Minimum detectable effect size for main outcomes (accounting for sample
design and clustering)
We estimate that we need a sample of at least 128. We use the "Dynamic Treatment Effects of Job Training" by Jorge Rodriguez, Fernando Saltiel, and Sergio Urzua forthcoming in Journal of Applied Econometrics as an analogue to our setting. They focus on earnings as a means of recovering the returns to job training. Given a desired power of 80% and p-value of 0.05, applying their sample logged earnings average with and without the treatment of 6.23 and 6.14, respectively, together with their given standard deviation of 0.57 and treatment effect of 1.7%, implies an N of 630. However, this estimate is highly sensitive to the standard deviation and treatment effect.
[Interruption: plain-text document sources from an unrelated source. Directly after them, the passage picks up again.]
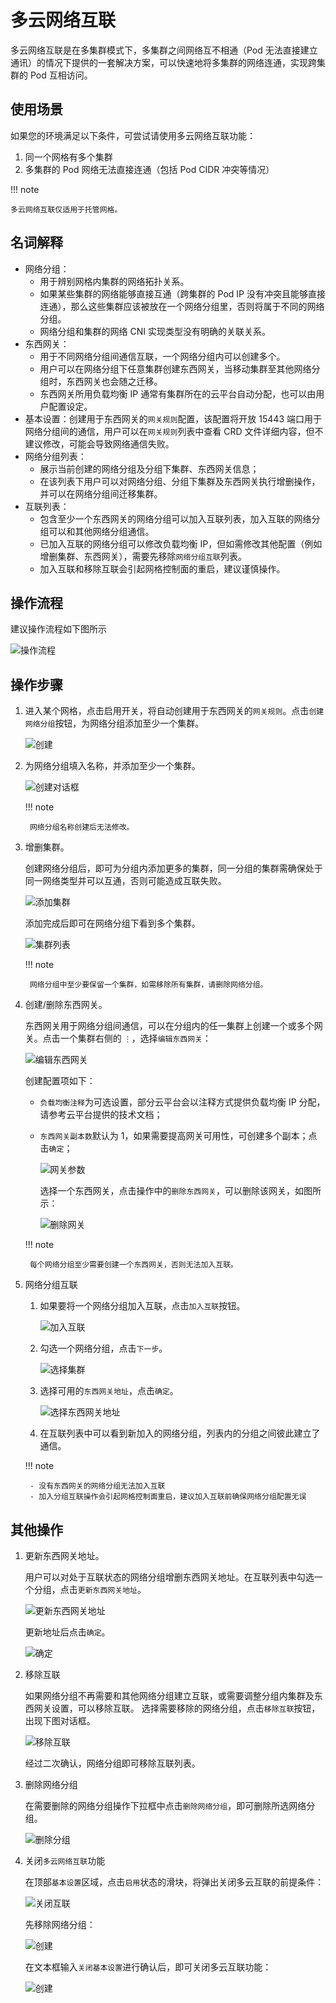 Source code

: # 多云网络互联

多云网络互联是在多集群模式下，多集群之间网络互不相通（Pod 无法直接建立通讯）的情况下提供的一套解决方案，可以快速地将多集群的网络连通，实现跨集群的 Pod 互相访问。

## 使用场景

如果您的环境满足以下条件，可尝试请使用多云网络互联功能：

1. 同一个网格有多个集群
2. 多集群的 Pod 网络无法直接连通（包括 Pod CIDR 冲突等情况）

!!! note

    多云网络互联仅适用于托管网格。

## 名词解释

- 网络分组：
    - 用于辨别网格内集群的网络拓扑关系。
    - 如果某些集群的网络能够直接互通（跨集群的 Pod IP 没有冲突且能够直接连通），那么这些集群应该被放在一个网络分组里，否则将属于不同的网络分组。
    - 网络分组和集群的网络 CNI 实现类型没有明确的关联关系。
- 东西网关：
    - 用于不同网络分组间通信互联，一个网络分组内可以创建多个。
    - 用户可以在网络分组下任意集群创建东西网关，当移动集群至其他网络分组时，东西网关也会随之迁移。
    - 东西网关所用负载均衡 IP 通常有集群所在的云平台自动分配，也可以由用户配置设定。
- 基本设置：创建用于东西网关的`网关规则`配置，该配置将开放 15443 端口用于网络分组间的通信，用户可以在`网关规则`列表中查看 CRD 文件详细内容，但不建议修改，可能会导致网络通信失败。
- 网络分组列表：
    - 展示当前创建的网络分组及分组下集群、东西网关信息；
    - 在该列表下用户可以对网络分组、分组下集群及东西网关执行增删操作，并可以在网络分组间迁移集群。
- 互联列表：
    - 包含至少一个东西网关的网络分组可以加入互联列表，加入互联的网络分组可以和其他网络分组通信。
    - 已加入互联的网络分组可以修改负载均衡 IP，但如需修改其他配置（例如增删集群、东西网关），需要先移除`网络分组互联`列表。
    - 加入互联和移除互联会引起网格控制面的重启，建议谨慎操作。

## 操作流程

建议操作流程如下图所示

![操作流程](../../images/ci-process.png)

## 操作步骤

1. 进入某个网格，点击启用开关，将自动创建用于东西网关的`网关规则`。点击`创建网络分组`按钮，为网络分组添加至少一个集群。

    ![创建](../../images/ci-CreateGroupButton.jpg)

1. 为网络分组填入名称，并添加至少一个集群。

    ![创建对话框](../../images/ci-CreateGroupDialog.png)

    !!! note

        网络分组名称创建后无法修改。

1. 增删集群。

    创建网络分组后，即可为分组内添加更多的集群，同一分组的集群需确保处于同一网络类型并可以互通，否则可能造成互联失败。

    ![添加集群](../../images/ci-AddCluster.png)

    添加完成后即可在网络分组下看到多个集群。

    ![集群列表](../../images/ci-ClusterList.jpg)

    !!! note

        网络分组中至少要保留一个集群，如需移除所有集群，请删除网络分组。

1. 创建/删除东西网关。

    东西网关用于网络分组间通信，可以在分组内的任一集群上创建一个或多个网关。点击一个集群右侧的 `⋮`，选择`编辑东西网关`：

    ![编辑东西网关](../../images/ci-destirule01.png)

    创建配置项如下：

    - `负载均衡注释`为可选设置，部分云平台会以注释方式提供负载均衡 IP 分配，请参考云平台提供的技术文档；
    - `东西网关副本数`默认为 1，如果需要提高网关可用性，可创建多个副本；点击`确定`；

        ![网关参数](../../images/ci-destirule02.png)

        选择一个东西网关，点击操作中的`删除东西网关`，可以删除该网关，如图所示：

        ![删除网关](../../images/ci-destirule03.png)

    !!! note

        每个网络分组至少需要创建一个东西网关，否则无法加入互联。

1. 网络分组互联

    1. 如果要将一个网络分组加入互联，点击`加入互联`按钮。

        ![加入互联](../../images/ci-join.png)

    1. 勾选一个网络分组，点击`下一步`。

        ![选择集群](../../images/ci-join01.png)

    1. 选择可用的`东西网关地址`，点击`确定`。

        ![选择东西网关地址](../../images/ci-join02.png)

    1. 在互联列表中可以看到新加入的网络分组，列表内的分组之间彼此建立了通信。

    !!! note

        - 没有东西网关的网络分组无法加入互联
        - 加入分组互联操作会引起网格控制面重启，建议加入互联前确保网络分组配置无误

## 其他操作

1. 更新东西网关地址。

    用户可以对处于互联状态的网络分组增删东西网关地址。在互联列表中勾选一个分组，点击`更新东西网关地址`。

    ![更新东西网关地址](../../images/ci-update.png)

    更新地址后点击`确定`。

    ![确定](../../images/ci-update01.png)

1. 移除互联

    如果网络分组不再需要和其他网络分组建立互联，或需要调整分组内集群及东西网关设置，可以移除互联。
    选择需要移除的网络分组，点击`移除互联`按钮，出现下图对话框。

    ![移除互联](../../images/ci-removeclusterfromC.png)

    经过二次确认，网络分组即可移除互联列表。

1. 删除网络分组

    在需要删除的网络分组操作下拉框中点击`删除网络分组`，即可删除所选网络分组。

    ![删除分组](../../images/ci-deletegroup.png)

1. 关闭`多云网络互联`功能

    在顶部`基本设置`区域，点击`启用`状态的滑块，将弹出关闭多云互联的前提条件：

    ![关闭互联](../../images/ci-closeinterconn.png)

    先移除网络分组：

    ![创建](../../images/ci-closedoublecheck.png)

    在文本框输入`关闭基本设置`进行确认后，即可关闭多云互联功能：

    ![创建](../../images/ci-closed.png)

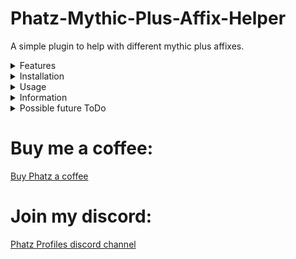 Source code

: # Phatz-Mythic-Plus-Affix-Helper
A simple plugin to help with different mythic plus affixes.

<details>
<Summary>Features</Summary>
<li>Cast spell on explosives (target). IMPLEMENTED
<li>Cast spell on explosives (mouseover). IMPLEMENTED
<li>Cast spell on Spiteful Shade. NOT IMPLEMENTED
</details>

<details>
<Summary>Installation</Summary>
Drop the folder into aimsharp\bin\plugins
Load in plugin manager and configure spell and spell delay.
</details>

<details>
<Summary>Usage</summary>
Works best with ranged, spammable spells with no cooldowns that don't interfere with your damage rotation.
If your spell has a 6second cooldown you can (obviously) only kill explosives every 6 seconds, for example.

Recommend using mouseover to control what explosive to kill and not to interfere with your main damage rotation. I can not guarantee which spell aimsharp will cast if you directly target the explosive. The plugin has logic for casting spell on targeted explosive - but no logic for pausing main rotation, effects uncertain and may vary.
</details>
 
<details>
<Summary>Information</summary>
Lots of code borrowed from Aya's kick plugin, thanks to Aya and Snoogen for keeping their plugins opensource.
I mostly play Paladin at the moment so most spells are untested but please give feedback.
I can add any spell on request, just send me the spellname and the range of the spell.
</details>

<details>
 <Summary>Possible future ToDo</Summary>
Consider making spell text like in Snoogens queue plugin instead of dropdown.
Add support for using more than 1 spell on explosives.
Advanced logic per class instead of working per spell, for example using different spells depending on the range to the explosive for melee classes and use spell B if spell A is on cooldown, etc.
Advanced spiteful shade logic.
 </details>

# Buy me a coffee:
[Buy Phatz a coffee](https://www.buymeacoffee.com/xBPGQvDa8c)

# Join my discord:
[Phatz Profiles discord channel](https://discord.gg/DaWn95VxPY)
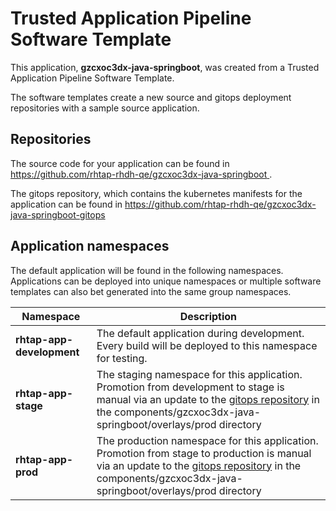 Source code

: # Trusted Application Pipeline Software Template

This application, **gzcxoc3dx-java-springboot**, was created from a Trusted Application Pipeline Software Template.

The software templates create a new source and gitops deployment repositories with a sample source application. 

## Repositories

The source code for your application can be found in [https://github.com/rhtap-rhdh-qe/gzcxoc3dx-java-springboot ](https://github.com/rhtap-rhdh-qe/gzcxoc3dx-java-springboot ).
 
The gitops repository, which contains the kubernetes manifests for the application can be found in 
[https://github.com/rhtap-rhdh-qe/gzcxoc3dx-java-springboot-gitops ](https://github.com/rhtap-rhdh-qe/gzcxoc3dx-java-springboot-gitops ) 

## Application namespaces 

The default application will be found in the following namespaces. Applications can be deployed into unique namespaces or multiple software templates can also bet generated into the same group namespaces.  

|  Namespace   |  Description   |  
| -------- | -------- |   
| **rhtap-app-development** | The default application during development. Every build will be deployed to this namespace for testing. | 
| **rhtap-app-stage** | The staging namespace for this application. Promotion from development to stage is manual via an update to the [gitops repository](https://github.com/rhtap-rhdh-qe/gzcxoc3dx-java-springboot-gitops ) in the components/gzcxoc3dx-java-springboot/overlays/prod directory |  
| **rhtap-app-prod** | The production namespace for this application. Promotion from stage to production is manual via an update to the [gitops repository](https://github.com/rhtap-rhdh-qe/gzcxoc3dx-java-springboot-gitops ) in the components/gzcxoc3dx-java-springboot/overlays/prod directory | 
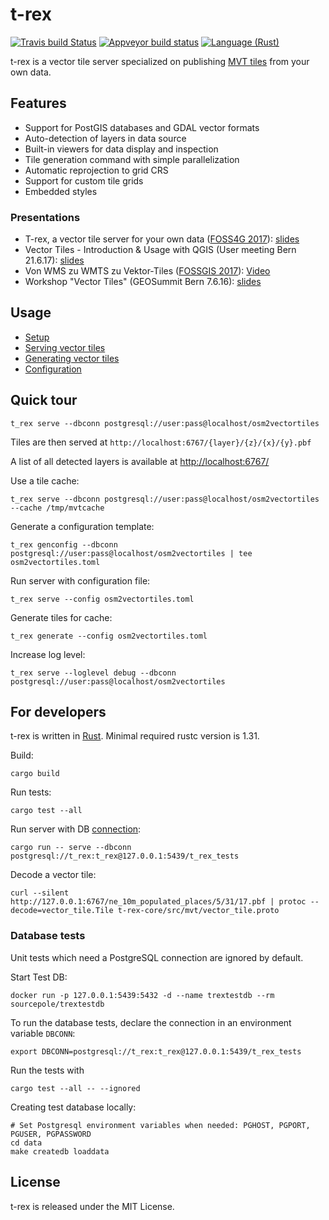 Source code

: t-rex
=====

[![Travis build Status](https://travis-ci.org/t-rex-tileserver/t-rex.svg?branch=master)](https://travis-ci.org/t-rex-tileserver/t-rex) [![Appveyor build status](https://ci.appveyor.com/api/projects/status/o60e9bu97i49lxyf?svg=true)](https://ci.appveyor.com/project/pka/t-rex) [![Language (Rust)](https://img.shields.io/badge/powered_by-Rust-blue.svg)](http://www.rust-lang.org/)


t-rex is a vector tile server specialized on publishing [MVT tiles](https://github.com/mapbox/vector-tile-spec/tree/master/2.1)
from your own data.


Features
--------

* Support for PostGIS databases and GDAL vector formats
* Auto-detection of layers in data source
* Built-in viewers for data display and inspection
* Tile generation command with simple parallelization
* Automatic reprojection to grid CRS
* Support for custom tile grids
* Embedded styles


### Presentations

* T-rex, a vector tile server for your own data ([FOSS4G 2017](http://2017.foss4g.org/)): [slides](https://t-rex.tileserver.ch/Vector-tiles-and-QGIS.pdf)
* Vector Tiles - Introduction & Usage with QGIS (User meeting Bern 21.6.17): [slides](https://t-rex.tileserver.ch/Vector-tiles-and-QGIS.pdf)
* Von WMS zu WMTS zu Vektor-Tiles ([FOSSGIS 2017](https://www.fossgis-konferenz.de/2017/programm/event.php?id=5233)): [Video](https://av.tib.eu/media/30549)
* Workshop "Vector Tiles" (GEOSummit Bern 7.6.16): [slides](https://t-rex.tileserver.ch/t-rex_vector_tile_server.pdf)


Usage
-----

* [Setup](https://t-rex.tileserver.ch/doc/setup/)
* [Serving vector tiles](https://t-rex.tileserver.ch/doc/serve/)
* [Generating vector tiles](https://t-rex.tileserver.ch/doc/generate/)
* [Configuration](https://t-rex.tileserver.ch/doc/configuration/)


Quick tour
----------

    t_rex serve --dbconn postgresql://user:pass@localhost/osm2vectortiles

Tiles are then served at `http://localhost:6767/{layer}/{z}/{x}/{y}.pbf`

A list of all detected layers is available at [http://localhost:6767/](http://localhost:6767/)

Use a tile cache:

    t_rex serve --dbconn postgresql://user:pass@localhost/osm2vectortiles --cache /tmp/mvtcache

Generate a configuration template:

    t_rex genconfig --dbconn postgresql://user:pass@localhost/osm2vectortiles | tee osm2vectortiles.toml

Run server with configuration file:

    t_rex serve --config osm2vectortiles.toml

Generate tiles for cache:

    t_rex generate --config osm2vectortiles.toml

Increase log level:

    t_rex serve --loglevel debug --dbconn postgresql://user:pass@localhost/osm2vectortiles



For developers
--------------

t-rex is written in [Rust](https://www.rust-lang.org/). Minimal required rustc version is 1.31.

Build:

    cargo build

Run tests:

    cargo test --all

Run server with DB [connection](https://github.com/sfackler/rust-postgres#connecting):

    cargo run -- serve --dbconn postgresql://t_rex:t_rex@127.0.0.1:5439/t_rex_tests

Decode a vector tile:

    curl --silent http://127.0.0.1:6767/ne_10m_populated_places/5/31/17.pbf | protoc --decode=vector_tile.Tile t-rex-core/src/mvt/vector_tile.proto


### Database tests

Unit tests which need a PostgreSQL connection are ignored by default.

Start Test DB:

    docker run -p 127.0.0.1:5439:5432 -d --name trextestdb --rm sourcepole/trextestdb

To run the database tests, declare the connection in an environment variable `DBCONN`:

    export DBCONN=postgresql://t_rex:t_rex@127.0.0.1:5439/t_rex_tests

Run the tests with

    cargo test --all -- --ignored

Creating test database locally:

    # Set Postgresql environment variables when needed: PGHOST, PGPORT, PGUSER, PGPASSWORD
    cd data
    make createdb loaddata


License
-------

t-rex is released under the MIT License.
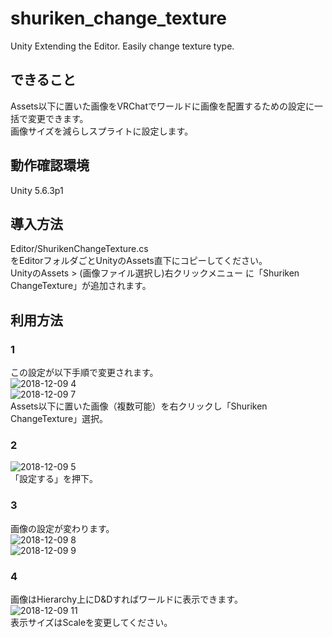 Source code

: # shuriken_change_texture
Unity Extending the Editor. Easily change texture type.

## できること
Assets以下に置いた画像をVRChatでワールドに画像を配置するための設定に一括で変更できます。  
画像サイズを減らしスプライトに設定します。

## 動作確認環境
Unity 5.6.3p1

## 導入方法
Editor/ShurikenChangeTexture.cs  
をEditorフォルダごとUnityのAssets直下にコピーしてください。  
UnityのAssets > (画像ファイル選択し)右クリックメニュー に「Shuriken ChangeTexture」が追加されます。

## 利用方法
### 1
この設定が以下手順で変更されます。  
![2018-12-09 4](https://user-images.githubusercontent.com/45710234/49694462-ee51b600-fbcd-11e8-9b78-dbf93e8a9b6f.png)  
![2018-12-09 7](https://user-images.githubusercontent.com/45710234/49694465-f7db1e00-fbcd-11e8-97ff-1242a1a5cf91.png)  
Assets以下に置いた画像（複数可能）を右クリックし「Shuriken ChangeTexture」選択。  

### 2
![2018-12-09 5](https://user-images.githubusercontent.com/45710234/49694477-19d4a080-fbce-11e8-98d5-41673042f3b1.png)  
「設定する」を押下。  

### 3
画像の設定が変わります。  
![2018-12-09 8](https://user-images.githubusercontent.com/45710234/49694480-3b358c80-fbce-11e8-914e-2eab21860181.png)  
![2018-12-09 9](https://user-images.githubusercontent.com/45710234/49694483-4983a880-fbce-11e8-9102-10fbc0d50c04.png)  

### 4
画像はHierarchy上にD&Dすればワールドに表示できます。  
![2018-12-09 11](https://user-images.githubusercontent.com/45710234/49694503-b72fd480-fbce-11e8-97db-6e8ddc64f1b4.png)  
表示サイズはScaleを変更してください。
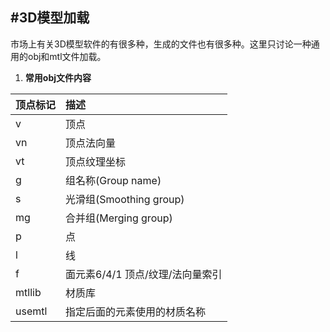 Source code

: #3D模型加载
---

市场上有关3D模型软件的有很多种，生成的文件也有很多种。这里只讨论一种通用的obj和mtl文件加载。

1. **常用obj文件内容**

 | 顶点标记 | 描述 |
 | :--- | :--- |
 | v | 顶点 |
 | vn | 顶点法向量 |
 | vt | 顶点纹理坐标 |
 | g | 组名称(Group name) |
 | s | 光滑组(Smoothing group) |
 | mg | 合并组(Merging group) |
 | p | 点 |
 | l | 线 |
 | f | 面元素6/4/1 顶点/纹理/法向量索引 |
 | mtllib | 材质库 |
 | usemtl | 指定后面的元素使用的材质名称 |


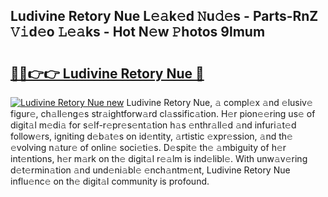 ## Ludivine Retory Nue L𝚎𝚊k𝚎d 𝙽u𝚍𝚎s - Parts-RnZ 𝚅𝚒d𝚎o 𝙻𝚎𝚊ks - Hot N𝚎w 𝙿hotos 9lmum

# <h2><a href="http://kvcn9n.teov.top/?on=Ludivine+Retory+Nue">🔗🔗👉👉 Ludivine Retory Nue 🔗</a></h2>

[![Ludivine Retory Nue new](https://i.imgur.com/QqkWNDz.gif)](http://kvcn9n.teov.top/?on=Ludivine+Retory+Nue)
Ludivine Retory Nue, 𝚊 compl𝚎x 𝚊nd 𝚎lusiv𝚎 figur𝚎, ch𝚊ll𝚎ng𝚎s str𝚊ightforw𝚊rd cl𝚊ssific𝚊tion. H𝚎r pion𝚎𝚎ring us𝚎 of digit𝚊l m𝚎di𝚊 for s𝚎lf-r𝚎pr𝚎s𝚎nt𝚊tion h𝚊s 𝚎nthr𝚊ll𝚎d 𝚊nd infuri𝚊t𝚎d follow𝚎rs, igniting d𝚎b𝚊t𝚎s on id𝚎ntity, 𝚊rtistic 𝚎xpr𝚎ssion, 𝚊nd th𝚎 𝚎volving n𝚊tur𝚎 of onlin𝚎 soci𝚎ti𝚎s. D𝚎spit𝚎 th𝚎 𝚊mbiguity of h𝚎r int𝚎ntions, h𝚎r m𝚊rk on th𝚎 digit𝚊l r𝚎𝚊lm is ind𝚎libl𝚎. With unw𝚊v𝚎ring d𝚎t𝚎rmin𝚊tion 𝚊nd und𝚎ni𝚊bl𝚎 𝚎nch𝚊ntm𝚎nt, Ludivine Retory Nue influ𝚎nc𝚎 on th𝚎 digit𝚊l community is profound.
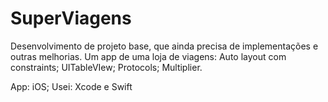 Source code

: # SuperViagens

Desenvolvimento de projeto base, que ainda precisa de implementações e outras melhorias. Um app de uma loja de viagens: Auto layout com constraints; UITableVIew; Protocols; Multiplier.

App: iOS; Usei: Xcode e Swift
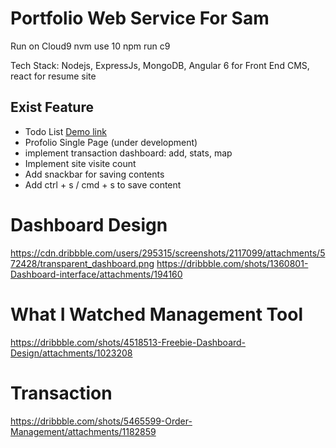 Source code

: # Portfolio Web Service For Sam

Run on Cloud9
nvm use 10
npm run c9

Tech Stack: Nodejs, ExpressJs, MongoDB, Angular 6 for Front End CMS, react for resume site

## Exist Feature

* Todo List [Demo link](https://samliweisen.herokuapp.com/#/todo)
* Profolio Single Page (under development)
* implement transaction dashboard: add, stats, map
* Implement site visite count
* Add snackbar for saving contents
* Add ctrl + s / cmd + s to save content

# Dashboard Design
https://cdn.dribbble.com/users/295315/screenshots/2117099/attachments/572428/transparent_dashboard.png
https://dribbble.com/shots/1360801-Dashboard-interface/attachments/194160

# What I Watched Management Tool
https://dribbble.com/shots/4518513-Freebie-Dashboard-Design/attachments/1023208

# Transaction
https://dribbble.com/shots/5465599-Order-Management/attachments/1182859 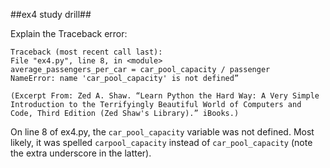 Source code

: ##ex4 study drill##

Explain the Traceback error:

	Traceback (most recent call last):
	File "ex4.py", line 8, in <module>
	average_passengers_per_car = car_pool_capacity / passenger
	NameError: name 'car_pool_capacity' is not defined”

	(Excerpt From: Zed A. Shaw. “Learn Python the Hard Way: A Very Simple Introduction to the Terrifyingly Beautiful World of Computers and Code, Third Edition (Zed Shaw's Library).” iBooks.)
	
On line 8 of ex4.py, the `car_pool_capacity` variable was not defined. Most likely, it was spelled `carpool_capacity` instead of `car_pool_capacity` (note the extra underscore in the latter). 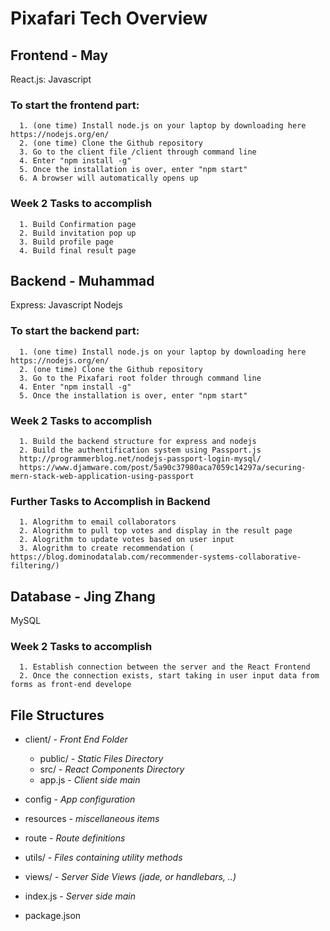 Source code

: # Pixafari Tech Overview

## Frontend - May

React.js: Javascript

### To start the frontend part:

      1. (one time) Install node.js on your laptop by downloading here https://nodejs.org/en/
      2. (one time) Clone the Github repository
      3. Go to the client file /client through command line
      4. Enter "npm install -g"
      5. Once the installation is over, enter "npm start"
      6. A browser will automatically opens up

### Week 2 Tasks to accomplish

      1. Build Confirmation page
      2. Build invitation pop up
      3. Build profile page
      4. Build final result page

## Backend - Muhammad

Express: Javascript
Nodejs

### To start the backend part:

      1. (one time) Install node.js on your laptop by downloading here https://nodejs.org/en/
      2. (one time) Clone the Github repository
      3. Go to the Pixafari root folder through command line
      4. Enter "npm install -g"
      5. Once the installation is over, enter "npm start"

### Week 2 Tasks to accomplish

      1. Build the backend structure for express and nodejs
      2. Build the authentification system using Passport.js
      http://programmerblog.net/nodejs-passport-login-mysql/
      https://www.djamware.com/post/5a90c37980aca7059c14297a/securing-mern-stack-web-application-using-passport

### Further Tasks to Accomplish in Backend

      1. Alogrithm to email collaborators
      2. Alogrithm to pull top votes and display in the result page
      2. Alogrithm to update votes based on user input
      3. Alogrithm to create recommendation ( https://blog.dominodatalab.com/recommender-systems-collaborative-filtering/)

## Database - Jing Zhang

MySQL

### Week 2 Tasks to accomplish

      1. Establish connection between the server and the React Frontend
      2. Once the connection exists, start taking in user input data from forms as front-end develope

## File Structures

- client/ _- Front End Folder_

  - public/ - _Static Files Directory_
  - src/ - _React Components Directory_
  - app.js - _Client side main_

- config _- App configuration_
- resources _- miscellaneous items_
- route _- Route definitions_
- utils/ _- Files containing utility methods_
- views/ _- Server Side Views (jade, or handlebars, ..)_
- index.js - _Server side main_
- package.json
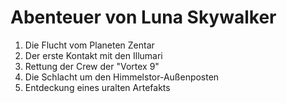 # Abenteuer von Luna Skywalker

1. Die Flucht vom Planeten Zentar
2. Der erste Kontakt mit den Illumari
3. Rettung der Crew der "Vortex 9"
4. Die Schlacht um den Himmelstor-Außenposten
5. Entdeckung eines uralten Artefakts
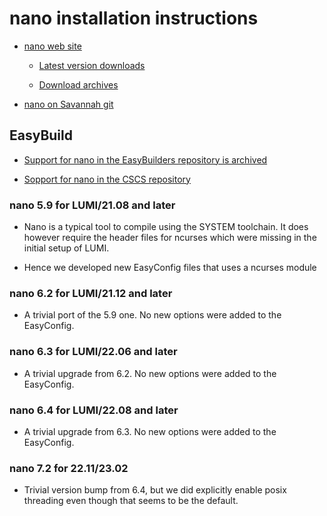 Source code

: # nano installation instructions

  * [nano web site](https://www.nano-editor.org/)

      * [Latest version downloads](https://www.nano-editor.org/download.php)

      * [Download archives](https://www.nano-editor.org/dist/)

  * [nano on Savannah git](https://git.savannah.gnu.org/cgit/nano.git/log/)


## EasyBuild

  * [Support for nano in the EasyBuilders repository is archived](https://github.com/easybuilders/easybuild-easyconfigs/tree/develop/easybuild/easyconfigs/__archive__/n/nano)

  * [Sopport for nano in the CSCS repository](https://github.com/eth-cscs/production/tree/master/easybuild/easyconfigs/n/nano)


### nano 5.9 for LUMI/21.08 and later

  * Nano is a typical tool to compile using the SYSTEM toolchain. It does
    however require the header files for ncurses which were missing in the
    initial setup of LUMI.

  * Hence we developed new EasyConfig files that uses a ncurses module

### nano 6.2 for LUMI/21.12 and later

  * A trivial port of the 5.9 one. No new options were added to the EasyConfig.

### nano 6.3 for LUMI/22.06 and later

  * A trivial upgrade from 6.2. No new options were added to the EasyConfig.

### nano 6.4 for LUMI/22.08 and later
 
  * A trivial upgrade from 6.3. No new options were added to the EasyConfig.

### nano 7.2 for 22.11/23.02

  * Trivial version bump from 6.4, but we did explicitly enable posix threading
    even though that seems to be the default.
First, their upper bound on the treatment effect is 3.4%, so exchanging that gives a much smaller N = 128. Second, their standard deviation of earnings is large and focused on a much less developed country where earnings are more heterogeneous. The American Time Use Survey from 2020 suggests that the standard deviation of logged earnings for full-time workers is 0.57. If we furthermore assume that our sample will be much more heterogeneous, closer to 0.40 (and a treatment effect of 3.7%), then we only need N = 68. For these reasons, we believe upwards of N = 128 is a reasonable view.